Action item →
If a line in the records contains the string "Interactive", show that line.

═════ Exercise input ═════

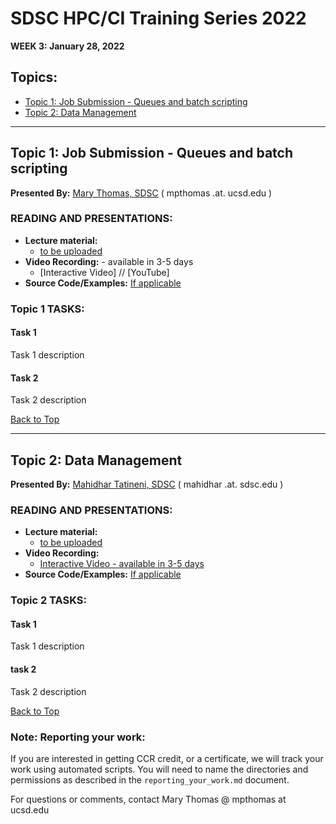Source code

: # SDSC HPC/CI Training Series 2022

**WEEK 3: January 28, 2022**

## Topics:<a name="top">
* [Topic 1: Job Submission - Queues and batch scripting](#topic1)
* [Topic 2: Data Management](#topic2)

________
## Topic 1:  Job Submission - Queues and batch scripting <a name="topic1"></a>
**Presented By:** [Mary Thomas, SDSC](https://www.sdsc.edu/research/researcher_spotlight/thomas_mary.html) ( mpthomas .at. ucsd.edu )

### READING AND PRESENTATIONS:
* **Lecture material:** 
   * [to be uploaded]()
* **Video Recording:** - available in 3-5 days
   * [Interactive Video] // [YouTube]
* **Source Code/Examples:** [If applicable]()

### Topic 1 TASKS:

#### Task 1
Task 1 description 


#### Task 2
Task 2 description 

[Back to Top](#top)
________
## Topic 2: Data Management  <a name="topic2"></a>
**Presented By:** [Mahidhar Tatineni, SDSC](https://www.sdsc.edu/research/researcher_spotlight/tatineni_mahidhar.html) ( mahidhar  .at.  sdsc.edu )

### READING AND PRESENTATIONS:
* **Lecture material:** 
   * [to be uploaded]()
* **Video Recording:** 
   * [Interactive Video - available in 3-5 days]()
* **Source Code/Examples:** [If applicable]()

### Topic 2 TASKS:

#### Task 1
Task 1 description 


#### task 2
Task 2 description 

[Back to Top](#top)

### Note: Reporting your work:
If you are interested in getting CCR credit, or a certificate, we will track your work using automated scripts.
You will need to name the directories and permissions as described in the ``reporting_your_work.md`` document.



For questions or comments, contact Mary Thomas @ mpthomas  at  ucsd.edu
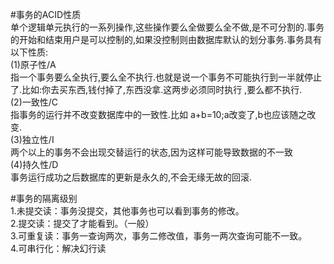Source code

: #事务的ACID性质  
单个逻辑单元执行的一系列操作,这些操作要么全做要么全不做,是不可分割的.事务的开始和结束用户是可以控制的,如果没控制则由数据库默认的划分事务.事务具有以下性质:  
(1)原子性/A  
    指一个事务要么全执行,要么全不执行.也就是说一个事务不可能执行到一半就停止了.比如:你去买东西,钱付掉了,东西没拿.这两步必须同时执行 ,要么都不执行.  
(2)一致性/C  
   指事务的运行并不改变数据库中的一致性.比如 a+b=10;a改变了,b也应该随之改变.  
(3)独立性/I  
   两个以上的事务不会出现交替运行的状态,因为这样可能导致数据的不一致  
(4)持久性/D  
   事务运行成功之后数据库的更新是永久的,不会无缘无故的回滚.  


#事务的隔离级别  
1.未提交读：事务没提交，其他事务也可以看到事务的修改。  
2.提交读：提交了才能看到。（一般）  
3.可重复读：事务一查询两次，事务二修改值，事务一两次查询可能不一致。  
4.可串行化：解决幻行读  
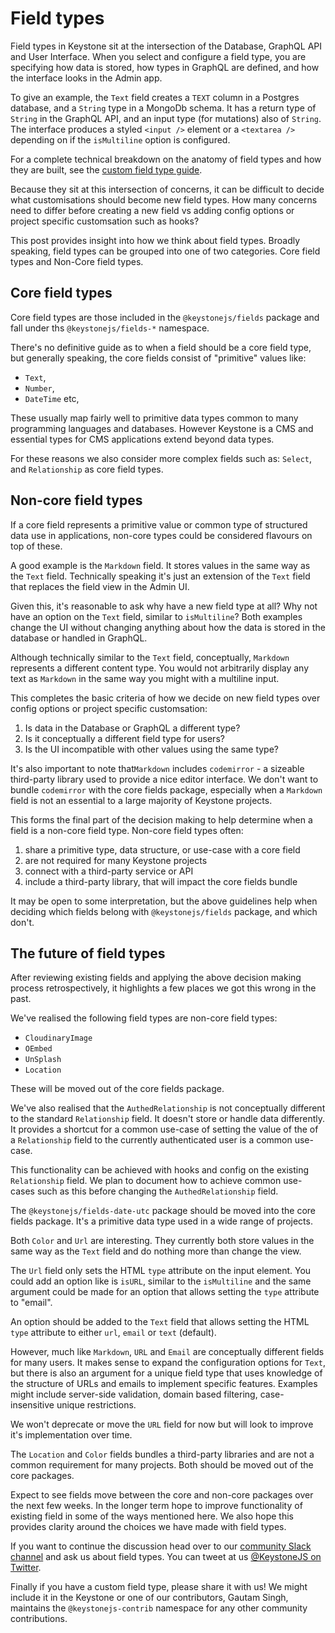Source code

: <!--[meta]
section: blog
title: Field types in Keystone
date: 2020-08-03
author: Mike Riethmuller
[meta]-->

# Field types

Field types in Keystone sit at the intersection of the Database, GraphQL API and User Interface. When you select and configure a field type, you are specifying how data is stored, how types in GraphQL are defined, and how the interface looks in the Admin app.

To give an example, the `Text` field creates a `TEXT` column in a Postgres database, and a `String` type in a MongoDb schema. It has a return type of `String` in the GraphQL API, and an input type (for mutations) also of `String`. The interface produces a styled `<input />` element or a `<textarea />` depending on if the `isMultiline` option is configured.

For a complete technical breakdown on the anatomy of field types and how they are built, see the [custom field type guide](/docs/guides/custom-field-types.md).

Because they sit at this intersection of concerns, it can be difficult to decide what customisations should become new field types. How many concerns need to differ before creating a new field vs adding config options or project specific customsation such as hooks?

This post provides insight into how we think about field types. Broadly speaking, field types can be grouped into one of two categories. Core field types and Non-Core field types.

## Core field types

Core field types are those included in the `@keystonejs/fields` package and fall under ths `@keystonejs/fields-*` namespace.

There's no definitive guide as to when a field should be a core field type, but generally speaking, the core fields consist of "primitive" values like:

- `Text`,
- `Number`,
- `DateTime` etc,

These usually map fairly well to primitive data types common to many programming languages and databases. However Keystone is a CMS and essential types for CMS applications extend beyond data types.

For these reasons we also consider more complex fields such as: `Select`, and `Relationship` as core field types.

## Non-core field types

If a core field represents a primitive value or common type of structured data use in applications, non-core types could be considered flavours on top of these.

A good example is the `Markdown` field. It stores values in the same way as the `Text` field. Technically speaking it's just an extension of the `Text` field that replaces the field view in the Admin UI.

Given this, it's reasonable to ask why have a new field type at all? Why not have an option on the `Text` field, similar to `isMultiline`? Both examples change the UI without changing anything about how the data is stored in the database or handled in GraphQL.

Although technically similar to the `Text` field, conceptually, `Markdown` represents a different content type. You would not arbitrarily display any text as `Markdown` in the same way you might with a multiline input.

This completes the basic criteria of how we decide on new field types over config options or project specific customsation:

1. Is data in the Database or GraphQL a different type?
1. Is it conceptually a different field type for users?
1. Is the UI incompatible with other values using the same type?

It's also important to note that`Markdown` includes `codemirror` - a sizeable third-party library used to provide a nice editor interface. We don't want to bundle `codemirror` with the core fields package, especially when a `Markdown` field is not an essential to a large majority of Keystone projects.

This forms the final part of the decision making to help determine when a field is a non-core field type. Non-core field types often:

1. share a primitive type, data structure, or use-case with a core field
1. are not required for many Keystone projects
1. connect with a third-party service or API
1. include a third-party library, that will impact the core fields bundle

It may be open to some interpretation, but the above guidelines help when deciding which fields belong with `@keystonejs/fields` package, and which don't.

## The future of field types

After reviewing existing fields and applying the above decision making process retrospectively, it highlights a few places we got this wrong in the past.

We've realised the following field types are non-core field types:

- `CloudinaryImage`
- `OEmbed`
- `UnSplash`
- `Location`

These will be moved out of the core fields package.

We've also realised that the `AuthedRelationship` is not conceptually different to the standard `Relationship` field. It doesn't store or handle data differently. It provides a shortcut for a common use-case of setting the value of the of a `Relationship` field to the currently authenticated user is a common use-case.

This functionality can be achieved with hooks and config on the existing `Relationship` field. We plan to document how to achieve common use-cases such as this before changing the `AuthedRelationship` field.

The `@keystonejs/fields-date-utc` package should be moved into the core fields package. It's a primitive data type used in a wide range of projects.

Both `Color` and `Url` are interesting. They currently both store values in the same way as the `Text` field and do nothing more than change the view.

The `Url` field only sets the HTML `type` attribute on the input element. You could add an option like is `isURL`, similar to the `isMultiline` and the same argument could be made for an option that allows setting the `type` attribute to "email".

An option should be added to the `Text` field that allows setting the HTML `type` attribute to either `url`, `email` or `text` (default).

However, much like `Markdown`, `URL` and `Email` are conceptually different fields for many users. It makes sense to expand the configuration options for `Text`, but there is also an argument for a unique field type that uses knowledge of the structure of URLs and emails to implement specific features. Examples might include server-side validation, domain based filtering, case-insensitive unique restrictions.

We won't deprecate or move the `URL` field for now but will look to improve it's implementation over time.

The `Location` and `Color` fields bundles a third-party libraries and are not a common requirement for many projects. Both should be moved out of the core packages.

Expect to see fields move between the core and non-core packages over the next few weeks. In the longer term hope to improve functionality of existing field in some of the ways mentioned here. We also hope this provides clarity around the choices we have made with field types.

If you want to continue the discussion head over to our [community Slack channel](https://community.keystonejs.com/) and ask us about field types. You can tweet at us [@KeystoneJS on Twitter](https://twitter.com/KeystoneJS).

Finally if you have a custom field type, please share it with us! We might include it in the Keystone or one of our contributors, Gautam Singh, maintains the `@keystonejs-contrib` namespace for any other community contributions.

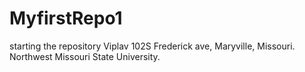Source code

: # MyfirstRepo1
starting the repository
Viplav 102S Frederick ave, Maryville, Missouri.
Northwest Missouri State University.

═════
═════ Exercise input ═════

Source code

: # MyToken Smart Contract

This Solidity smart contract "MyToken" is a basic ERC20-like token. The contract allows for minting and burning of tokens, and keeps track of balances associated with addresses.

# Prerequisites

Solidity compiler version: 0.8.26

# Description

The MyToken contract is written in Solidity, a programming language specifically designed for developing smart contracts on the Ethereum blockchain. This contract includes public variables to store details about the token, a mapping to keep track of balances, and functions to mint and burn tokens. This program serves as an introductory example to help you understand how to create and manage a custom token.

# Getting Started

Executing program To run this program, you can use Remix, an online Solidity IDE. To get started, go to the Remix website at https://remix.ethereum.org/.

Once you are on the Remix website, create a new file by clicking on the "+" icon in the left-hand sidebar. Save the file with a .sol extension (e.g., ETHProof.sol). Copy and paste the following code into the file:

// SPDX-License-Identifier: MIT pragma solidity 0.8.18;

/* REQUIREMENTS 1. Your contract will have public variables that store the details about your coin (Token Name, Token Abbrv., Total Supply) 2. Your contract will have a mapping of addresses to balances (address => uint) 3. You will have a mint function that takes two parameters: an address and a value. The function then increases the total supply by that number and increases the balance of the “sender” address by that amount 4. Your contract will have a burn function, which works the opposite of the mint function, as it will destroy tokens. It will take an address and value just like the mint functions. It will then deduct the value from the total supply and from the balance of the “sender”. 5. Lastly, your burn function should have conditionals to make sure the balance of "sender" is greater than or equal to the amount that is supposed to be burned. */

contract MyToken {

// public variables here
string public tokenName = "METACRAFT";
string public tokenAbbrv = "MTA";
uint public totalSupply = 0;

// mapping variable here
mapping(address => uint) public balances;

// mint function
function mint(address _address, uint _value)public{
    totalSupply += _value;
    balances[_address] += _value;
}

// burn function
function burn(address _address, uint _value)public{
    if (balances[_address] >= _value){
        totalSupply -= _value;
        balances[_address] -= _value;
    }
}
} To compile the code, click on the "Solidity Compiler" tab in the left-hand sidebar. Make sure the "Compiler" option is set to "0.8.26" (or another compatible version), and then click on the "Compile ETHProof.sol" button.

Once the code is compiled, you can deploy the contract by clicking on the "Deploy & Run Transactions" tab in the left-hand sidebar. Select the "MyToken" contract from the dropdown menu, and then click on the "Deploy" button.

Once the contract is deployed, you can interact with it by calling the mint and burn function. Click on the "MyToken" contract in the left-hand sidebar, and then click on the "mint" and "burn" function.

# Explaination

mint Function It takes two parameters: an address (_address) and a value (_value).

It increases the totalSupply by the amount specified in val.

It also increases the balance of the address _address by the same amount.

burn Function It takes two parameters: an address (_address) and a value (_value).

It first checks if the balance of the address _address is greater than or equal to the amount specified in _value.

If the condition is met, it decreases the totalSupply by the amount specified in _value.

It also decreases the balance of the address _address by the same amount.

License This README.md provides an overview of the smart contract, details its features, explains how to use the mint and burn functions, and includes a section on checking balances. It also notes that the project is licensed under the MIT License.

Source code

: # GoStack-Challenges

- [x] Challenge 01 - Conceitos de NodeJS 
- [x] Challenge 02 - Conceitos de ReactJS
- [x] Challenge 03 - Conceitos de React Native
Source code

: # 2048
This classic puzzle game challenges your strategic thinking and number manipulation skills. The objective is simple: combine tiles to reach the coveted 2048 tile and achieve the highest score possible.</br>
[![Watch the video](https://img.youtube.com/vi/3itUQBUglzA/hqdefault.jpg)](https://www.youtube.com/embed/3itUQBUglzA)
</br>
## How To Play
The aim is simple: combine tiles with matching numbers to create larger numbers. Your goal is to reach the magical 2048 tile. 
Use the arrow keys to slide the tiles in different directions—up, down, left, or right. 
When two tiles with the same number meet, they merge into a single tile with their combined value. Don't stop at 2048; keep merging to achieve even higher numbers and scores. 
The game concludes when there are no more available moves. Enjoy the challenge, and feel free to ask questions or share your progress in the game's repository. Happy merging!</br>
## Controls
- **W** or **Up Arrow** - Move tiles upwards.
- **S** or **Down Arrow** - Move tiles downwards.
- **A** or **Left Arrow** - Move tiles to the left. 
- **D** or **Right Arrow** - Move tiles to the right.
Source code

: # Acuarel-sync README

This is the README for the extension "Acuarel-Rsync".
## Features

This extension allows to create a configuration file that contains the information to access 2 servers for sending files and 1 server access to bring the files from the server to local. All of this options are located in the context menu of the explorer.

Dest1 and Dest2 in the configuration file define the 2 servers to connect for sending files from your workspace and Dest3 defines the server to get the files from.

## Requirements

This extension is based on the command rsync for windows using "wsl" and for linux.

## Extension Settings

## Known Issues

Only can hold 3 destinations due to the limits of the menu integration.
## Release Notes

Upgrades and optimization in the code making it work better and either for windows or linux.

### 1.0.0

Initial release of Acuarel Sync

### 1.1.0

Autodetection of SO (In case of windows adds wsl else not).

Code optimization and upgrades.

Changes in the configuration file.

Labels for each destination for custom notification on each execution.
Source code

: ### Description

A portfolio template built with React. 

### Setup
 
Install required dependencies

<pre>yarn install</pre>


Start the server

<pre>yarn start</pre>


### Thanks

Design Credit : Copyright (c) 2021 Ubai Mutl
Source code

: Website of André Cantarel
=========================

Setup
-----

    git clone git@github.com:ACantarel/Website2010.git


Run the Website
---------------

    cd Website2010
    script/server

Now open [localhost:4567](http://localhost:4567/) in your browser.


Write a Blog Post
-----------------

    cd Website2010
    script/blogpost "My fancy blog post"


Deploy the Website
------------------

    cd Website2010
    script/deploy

═════
═════ Exercise input ═════

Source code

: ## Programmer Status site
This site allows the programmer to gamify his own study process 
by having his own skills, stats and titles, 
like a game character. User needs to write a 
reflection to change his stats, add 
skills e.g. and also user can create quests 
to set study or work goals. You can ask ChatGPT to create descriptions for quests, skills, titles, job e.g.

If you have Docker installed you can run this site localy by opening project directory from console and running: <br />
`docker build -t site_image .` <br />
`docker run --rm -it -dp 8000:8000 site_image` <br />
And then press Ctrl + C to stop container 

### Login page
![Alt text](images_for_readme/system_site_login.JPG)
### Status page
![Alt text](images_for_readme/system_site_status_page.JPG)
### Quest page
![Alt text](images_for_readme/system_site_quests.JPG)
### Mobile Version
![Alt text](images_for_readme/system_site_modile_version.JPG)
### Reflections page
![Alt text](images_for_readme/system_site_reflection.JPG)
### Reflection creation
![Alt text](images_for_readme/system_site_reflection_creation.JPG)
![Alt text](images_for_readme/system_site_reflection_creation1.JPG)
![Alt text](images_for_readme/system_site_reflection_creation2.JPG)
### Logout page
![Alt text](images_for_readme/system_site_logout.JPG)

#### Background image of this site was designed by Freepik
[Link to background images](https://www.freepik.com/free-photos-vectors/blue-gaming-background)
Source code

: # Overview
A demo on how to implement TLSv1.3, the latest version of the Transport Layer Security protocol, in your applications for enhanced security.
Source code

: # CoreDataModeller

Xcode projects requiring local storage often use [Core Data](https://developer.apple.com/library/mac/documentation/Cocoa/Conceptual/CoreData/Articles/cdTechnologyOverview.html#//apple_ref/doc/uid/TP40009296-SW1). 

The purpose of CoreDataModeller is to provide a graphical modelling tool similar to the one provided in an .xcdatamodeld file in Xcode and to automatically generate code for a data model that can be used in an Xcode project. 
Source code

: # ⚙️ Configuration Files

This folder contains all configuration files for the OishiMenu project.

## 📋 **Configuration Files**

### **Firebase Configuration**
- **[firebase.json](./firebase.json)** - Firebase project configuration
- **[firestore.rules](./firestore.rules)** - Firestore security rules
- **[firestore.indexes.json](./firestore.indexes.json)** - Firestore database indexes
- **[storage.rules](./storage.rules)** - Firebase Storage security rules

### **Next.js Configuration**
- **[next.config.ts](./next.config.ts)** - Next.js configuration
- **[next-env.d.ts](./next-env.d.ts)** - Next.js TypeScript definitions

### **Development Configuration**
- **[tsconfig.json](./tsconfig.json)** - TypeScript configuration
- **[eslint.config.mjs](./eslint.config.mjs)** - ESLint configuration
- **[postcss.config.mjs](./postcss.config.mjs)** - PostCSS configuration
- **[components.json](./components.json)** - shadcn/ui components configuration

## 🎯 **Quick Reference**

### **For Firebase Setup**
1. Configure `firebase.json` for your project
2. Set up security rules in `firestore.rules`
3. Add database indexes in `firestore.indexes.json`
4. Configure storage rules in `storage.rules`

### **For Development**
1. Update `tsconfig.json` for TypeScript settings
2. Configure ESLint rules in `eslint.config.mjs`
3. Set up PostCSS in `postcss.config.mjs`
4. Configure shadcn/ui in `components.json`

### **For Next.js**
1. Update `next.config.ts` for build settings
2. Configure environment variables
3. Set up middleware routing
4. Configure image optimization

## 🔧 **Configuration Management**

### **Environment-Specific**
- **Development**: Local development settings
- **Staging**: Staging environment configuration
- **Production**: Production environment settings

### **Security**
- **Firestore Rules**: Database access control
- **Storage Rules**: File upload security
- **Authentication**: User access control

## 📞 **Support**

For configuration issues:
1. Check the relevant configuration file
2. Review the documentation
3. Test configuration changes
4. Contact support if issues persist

═════

Task result →
   * [Interactive Video] // [YouTube]
   * [Interactive Video - available in 3-5 days]()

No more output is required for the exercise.